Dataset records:
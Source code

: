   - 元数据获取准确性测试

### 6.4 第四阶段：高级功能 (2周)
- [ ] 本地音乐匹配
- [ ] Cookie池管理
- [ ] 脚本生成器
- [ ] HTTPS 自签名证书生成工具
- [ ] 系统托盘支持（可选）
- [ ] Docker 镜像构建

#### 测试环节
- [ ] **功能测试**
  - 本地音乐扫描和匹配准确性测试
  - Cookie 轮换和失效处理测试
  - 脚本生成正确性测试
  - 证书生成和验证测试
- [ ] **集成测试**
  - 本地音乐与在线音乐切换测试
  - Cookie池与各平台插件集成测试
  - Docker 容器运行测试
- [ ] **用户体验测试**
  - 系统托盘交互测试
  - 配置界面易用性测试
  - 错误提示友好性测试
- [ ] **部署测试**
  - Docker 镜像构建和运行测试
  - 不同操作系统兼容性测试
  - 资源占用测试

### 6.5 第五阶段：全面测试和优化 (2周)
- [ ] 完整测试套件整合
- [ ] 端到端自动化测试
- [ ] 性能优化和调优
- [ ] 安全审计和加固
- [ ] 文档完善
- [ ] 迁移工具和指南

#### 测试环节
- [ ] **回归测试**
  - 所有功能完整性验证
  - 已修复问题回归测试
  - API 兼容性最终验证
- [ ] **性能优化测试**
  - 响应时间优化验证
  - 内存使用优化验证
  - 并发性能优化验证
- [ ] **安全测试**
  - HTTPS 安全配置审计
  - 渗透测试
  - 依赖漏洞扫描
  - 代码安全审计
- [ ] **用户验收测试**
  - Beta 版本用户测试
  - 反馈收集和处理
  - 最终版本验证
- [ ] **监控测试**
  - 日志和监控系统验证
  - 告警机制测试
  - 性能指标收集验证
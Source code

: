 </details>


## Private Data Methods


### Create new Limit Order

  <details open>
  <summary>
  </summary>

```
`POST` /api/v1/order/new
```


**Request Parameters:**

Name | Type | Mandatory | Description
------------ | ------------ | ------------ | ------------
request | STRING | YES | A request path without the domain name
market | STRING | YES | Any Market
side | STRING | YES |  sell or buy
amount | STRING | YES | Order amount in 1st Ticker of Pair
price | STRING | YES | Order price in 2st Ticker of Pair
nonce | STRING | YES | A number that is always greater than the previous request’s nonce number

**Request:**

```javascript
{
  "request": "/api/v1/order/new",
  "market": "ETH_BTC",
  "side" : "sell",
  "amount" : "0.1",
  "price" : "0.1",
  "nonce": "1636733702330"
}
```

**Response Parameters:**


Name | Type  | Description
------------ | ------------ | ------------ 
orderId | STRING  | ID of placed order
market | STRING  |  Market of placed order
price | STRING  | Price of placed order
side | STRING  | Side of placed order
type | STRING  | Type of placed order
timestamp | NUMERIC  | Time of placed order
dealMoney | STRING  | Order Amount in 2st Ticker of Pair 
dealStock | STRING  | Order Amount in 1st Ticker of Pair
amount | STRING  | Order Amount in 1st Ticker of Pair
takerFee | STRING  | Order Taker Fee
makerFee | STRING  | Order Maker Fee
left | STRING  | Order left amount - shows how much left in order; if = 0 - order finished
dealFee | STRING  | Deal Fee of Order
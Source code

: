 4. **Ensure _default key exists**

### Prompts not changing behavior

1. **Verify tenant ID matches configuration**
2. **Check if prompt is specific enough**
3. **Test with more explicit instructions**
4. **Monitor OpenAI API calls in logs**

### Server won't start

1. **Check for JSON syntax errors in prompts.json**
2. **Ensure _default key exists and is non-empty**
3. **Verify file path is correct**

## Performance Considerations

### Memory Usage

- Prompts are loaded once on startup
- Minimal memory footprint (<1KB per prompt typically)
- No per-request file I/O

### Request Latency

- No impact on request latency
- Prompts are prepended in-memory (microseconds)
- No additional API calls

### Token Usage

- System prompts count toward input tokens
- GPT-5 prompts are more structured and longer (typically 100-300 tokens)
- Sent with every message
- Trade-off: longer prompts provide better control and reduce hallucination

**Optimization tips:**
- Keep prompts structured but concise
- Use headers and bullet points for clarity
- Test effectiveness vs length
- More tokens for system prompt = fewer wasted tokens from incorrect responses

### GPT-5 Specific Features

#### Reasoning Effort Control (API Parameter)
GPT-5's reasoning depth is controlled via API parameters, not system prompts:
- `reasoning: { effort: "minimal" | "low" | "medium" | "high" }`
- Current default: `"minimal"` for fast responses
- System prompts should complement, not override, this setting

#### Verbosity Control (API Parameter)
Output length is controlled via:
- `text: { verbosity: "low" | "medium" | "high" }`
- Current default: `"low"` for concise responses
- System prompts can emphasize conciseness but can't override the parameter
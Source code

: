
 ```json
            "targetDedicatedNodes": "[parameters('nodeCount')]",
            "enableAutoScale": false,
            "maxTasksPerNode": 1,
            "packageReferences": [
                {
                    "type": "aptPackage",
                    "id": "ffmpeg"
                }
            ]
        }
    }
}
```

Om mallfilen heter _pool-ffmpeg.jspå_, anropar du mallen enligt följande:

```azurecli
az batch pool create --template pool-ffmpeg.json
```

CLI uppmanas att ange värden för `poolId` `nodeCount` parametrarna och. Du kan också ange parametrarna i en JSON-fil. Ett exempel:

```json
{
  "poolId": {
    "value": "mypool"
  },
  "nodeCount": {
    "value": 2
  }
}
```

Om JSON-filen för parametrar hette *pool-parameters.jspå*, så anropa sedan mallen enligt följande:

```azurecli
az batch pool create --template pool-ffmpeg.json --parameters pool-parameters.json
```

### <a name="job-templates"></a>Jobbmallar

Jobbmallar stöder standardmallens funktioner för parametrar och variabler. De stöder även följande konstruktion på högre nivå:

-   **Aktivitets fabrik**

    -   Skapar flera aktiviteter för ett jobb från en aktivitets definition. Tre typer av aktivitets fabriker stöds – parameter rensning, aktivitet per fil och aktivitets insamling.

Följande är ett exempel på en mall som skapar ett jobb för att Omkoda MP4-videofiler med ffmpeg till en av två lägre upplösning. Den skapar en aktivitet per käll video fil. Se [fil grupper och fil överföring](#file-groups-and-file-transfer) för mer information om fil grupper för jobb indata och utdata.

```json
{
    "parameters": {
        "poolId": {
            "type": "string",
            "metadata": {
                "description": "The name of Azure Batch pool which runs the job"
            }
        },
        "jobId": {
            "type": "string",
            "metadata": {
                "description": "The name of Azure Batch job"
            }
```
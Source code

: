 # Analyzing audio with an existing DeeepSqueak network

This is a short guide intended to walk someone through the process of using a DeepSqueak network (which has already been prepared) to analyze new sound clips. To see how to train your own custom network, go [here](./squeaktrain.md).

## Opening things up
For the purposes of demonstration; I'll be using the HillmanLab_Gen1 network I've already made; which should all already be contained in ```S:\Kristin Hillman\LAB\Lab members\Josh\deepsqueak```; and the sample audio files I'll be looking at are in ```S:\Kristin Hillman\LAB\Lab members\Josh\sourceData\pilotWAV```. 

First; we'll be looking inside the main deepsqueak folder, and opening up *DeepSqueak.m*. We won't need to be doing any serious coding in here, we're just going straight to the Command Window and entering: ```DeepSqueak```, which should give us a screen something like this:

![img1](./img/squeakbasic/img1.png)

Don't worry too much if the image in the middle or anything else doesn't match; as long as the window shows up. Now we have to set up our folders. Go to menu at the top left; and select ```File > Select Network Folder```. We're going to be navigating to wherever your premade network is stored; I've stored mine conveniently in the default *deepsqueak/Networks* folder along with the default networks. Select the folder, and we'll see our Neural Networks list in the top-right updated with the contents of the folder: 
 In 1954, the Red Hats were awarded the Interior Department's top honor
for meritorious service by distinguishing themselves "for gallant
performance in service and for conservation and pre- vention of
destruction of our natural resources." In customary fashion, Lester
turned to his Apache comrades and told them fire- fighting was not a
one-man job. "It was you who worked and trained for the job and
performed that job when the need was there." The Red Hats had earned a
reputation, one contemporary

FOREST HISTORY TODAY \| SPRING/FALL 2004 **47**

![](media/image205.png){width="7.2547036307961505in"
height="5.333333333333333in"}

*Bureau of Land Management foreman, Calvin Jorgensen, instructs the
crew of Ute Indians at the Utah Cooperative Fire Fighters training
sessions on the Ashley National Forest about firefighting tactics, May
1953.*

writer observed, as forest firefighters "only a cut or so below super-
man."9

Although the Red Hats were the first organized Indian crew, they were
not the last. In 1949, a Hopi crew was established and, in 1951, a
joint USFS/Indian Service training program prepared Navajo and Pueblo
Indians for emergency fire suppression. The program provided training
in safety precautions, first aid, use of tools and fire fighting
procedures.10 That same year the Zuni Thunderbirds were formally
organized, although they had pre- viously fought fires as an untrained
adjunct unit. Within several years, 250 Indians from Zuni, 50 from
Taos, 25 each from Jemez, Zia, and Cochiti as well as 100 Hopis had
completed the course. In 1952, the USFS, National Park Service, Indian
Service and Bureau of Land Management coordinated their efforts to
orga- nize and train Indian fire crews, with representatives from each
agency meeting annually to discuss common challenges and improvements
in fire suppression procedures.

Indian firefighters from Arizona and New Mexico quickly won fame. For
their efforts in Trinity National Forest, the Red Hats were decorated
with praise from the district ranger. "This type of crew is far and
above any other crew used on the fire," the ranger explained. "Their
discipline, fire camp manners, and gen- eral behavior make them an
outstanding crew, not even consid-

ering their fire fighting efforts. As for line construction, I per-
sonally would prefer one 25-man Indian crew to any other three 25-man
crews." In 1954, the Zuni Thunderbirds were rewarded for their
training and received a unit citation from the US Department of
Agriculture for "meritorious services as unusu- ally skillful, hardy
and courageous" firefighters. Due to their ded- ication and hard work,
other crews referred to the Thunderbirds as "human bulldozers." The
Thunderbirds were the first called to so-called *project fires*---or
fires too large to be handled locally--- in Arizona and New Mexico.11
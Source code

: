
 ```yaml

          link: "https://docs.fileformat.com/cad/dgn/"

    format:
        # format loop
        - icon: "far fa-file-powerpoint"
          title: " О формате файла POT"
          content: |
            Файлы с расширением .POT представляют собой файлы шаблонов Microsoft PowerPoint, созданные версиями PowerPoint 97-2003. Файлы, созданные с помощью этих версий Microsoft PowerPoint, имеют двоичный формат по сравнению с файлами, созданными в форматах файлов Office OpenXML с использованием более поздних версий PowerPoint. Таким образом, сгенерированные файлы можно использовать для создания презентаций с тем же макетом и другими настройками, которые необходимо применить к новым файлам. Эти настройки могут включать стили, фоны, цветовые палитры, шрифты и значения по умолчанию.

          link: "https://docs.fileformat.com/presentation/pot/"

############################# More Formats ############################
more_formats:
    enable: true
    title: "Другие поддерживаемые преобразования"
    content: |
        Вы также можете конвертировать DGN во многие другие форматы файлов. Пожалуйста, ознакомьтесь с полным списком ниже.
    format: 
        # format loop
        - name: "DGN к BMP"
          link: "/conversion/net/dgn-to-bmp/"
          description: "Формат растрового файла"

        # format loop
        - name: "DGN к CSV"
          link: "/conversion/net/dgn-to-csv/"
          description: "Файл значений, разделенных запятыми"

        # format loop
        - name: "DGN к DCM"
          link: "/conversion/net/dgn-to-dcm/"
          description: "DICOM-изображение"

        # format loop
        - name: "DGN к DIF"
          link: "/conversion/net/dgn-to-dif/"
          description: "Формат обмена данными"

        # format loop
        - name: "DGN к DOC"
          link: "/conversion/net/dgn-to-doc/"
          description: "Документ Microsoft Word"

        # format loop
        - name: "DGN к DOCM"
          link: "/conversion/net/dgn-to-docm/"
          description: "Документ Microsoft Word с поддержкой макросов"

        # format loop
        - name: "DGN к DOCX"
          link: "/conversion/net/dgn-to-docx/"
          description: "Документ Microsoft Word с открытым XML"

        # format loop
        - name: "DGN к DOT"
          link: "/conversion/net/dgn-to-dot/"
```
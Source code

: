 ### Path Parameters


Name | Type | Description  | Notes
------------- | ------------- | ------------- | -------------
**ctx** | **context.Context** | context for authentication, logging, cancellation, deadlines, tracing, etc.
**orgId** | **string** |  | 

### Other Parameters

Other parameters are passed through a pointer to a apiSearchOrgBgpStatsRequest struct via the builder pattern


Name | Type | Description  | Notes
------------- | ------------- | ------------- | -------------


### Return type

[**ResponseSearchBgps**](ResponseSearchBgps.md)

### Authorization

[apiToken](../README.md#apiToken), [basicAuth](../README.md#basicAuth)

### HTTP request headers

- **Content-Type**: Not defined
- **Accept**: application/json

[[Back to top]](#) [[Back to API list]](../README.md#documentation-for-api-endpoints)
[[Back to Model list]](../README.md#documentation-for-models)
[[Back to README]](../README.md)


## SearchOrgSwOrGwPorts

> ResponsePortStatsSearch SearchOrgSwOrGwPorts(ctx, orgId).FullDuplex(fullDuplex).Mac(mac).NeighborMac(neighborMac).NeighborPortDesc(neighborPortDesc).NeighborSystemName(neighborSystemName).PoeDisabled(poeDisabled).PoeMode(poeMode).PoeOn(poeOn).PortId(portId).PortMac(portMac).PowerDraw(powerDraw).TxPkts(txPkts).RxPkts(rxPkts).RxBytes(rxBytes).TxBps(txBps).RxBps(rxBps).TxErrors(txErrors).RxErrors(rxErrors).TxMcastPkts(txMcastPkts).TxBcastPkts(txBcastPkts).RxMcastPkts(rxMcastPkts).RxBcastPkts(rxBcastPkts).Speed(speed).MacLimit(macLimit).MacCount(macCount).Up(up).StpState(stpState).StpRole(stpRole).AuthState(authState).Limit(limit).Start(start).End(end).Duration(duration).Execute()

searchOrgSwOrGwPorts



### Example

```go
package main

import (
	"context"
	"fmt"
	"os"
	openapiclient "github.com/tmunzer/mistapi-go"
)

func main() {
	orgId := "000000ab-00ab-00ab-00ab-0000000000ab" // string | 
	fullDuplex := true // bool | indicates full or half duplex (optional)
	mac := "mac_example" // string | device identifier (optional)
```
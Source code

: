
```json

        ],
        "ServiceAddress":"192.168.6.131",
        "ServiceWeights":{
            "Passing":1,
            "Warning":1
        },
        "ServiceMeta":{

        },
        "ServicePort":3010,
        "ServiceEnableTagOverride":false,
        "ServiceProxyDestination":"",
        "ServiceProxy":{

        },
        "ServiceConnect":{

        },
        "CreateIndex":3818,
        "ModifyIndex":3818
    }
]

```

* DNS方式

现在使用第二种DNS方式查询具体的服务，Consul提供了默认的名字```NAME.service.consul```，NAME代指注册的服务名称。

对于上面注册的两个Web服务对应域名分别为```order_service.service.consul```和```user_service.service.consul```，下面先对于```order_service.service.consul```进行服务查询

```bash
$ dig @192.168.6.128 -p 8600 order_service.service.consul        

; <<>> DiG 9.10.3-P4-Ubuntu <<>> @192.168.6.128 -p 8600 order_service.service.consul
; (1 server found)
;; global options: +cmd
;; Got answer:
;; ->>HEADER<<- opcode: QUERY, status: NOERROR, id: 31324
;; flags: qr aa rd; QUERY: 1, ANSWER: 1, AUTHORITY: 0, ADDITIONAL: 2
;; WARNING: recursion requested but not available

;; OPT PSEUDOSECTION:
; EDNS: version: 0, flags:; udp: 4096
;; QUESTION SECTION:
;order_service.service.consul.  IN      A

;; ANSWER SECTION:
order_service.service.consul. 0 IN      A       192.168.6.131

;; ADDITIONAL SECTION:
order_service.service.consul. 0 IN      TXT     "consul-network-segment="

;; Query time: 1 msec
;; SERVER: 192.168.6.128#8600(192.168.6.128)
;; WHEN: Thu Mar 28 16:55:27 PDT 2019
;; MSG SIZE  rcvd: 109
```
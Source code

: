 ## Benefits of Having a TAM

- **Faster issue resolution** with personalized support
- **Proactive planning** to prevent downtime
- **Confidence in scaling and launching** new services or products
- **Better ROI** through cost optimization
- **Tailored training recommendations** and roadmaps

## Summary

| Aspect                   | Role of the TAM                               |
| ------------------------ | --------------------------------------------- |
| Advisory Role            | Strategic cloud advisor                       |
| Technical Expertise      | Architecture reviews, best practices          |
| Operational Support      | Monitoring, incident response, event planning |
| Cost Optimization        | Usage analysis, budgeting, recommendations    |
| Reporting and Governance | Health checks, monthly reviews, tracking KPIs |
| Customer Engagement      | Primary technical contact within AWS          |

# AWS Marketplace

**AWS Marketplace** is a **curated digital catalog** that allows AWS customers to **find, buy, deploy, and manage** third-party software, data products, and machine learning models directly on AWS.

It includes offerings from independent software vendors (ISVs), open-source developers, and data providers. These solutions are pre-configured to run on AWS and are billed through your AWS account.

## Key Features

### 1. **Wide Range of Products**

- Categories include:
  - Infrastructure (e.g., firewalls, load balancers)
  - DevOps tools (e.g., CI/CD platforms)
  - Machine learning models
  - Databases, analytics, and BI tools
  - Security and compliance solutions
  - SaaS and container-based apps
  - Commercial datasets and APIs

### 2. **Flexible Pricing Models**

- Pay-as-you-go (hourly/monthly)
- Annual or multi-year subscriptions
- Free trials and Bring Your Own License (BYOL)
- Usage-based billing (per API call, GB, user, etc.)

### PROBLEM DETAILS
Please return every line from the first one in the records above down to the line containing "- 证书生成和验证测试", including both, exactly as written and nothing more.

### YOUR RESPONSE
Source code

:   - 元数据获取准确性测试

### 6.4 第四阶段：高级功能 (2周)
- [ ] 本地音乐匹配
- [ ] Cookie池管理
- [ ] 脚本生成器
- [ ] HTTPS 自签名证书生成工具
- [ ] 系统托盘支持（可选）
- [ ] Docker 镜像构建

#### 测试环节
- [ ] **功能测试**
  - 本地音乐扫描和匹配准确性测试
  - Cookie 轮换和失效处理测试
  - 脚本生成正确性测试
  - 证书生成和验证测试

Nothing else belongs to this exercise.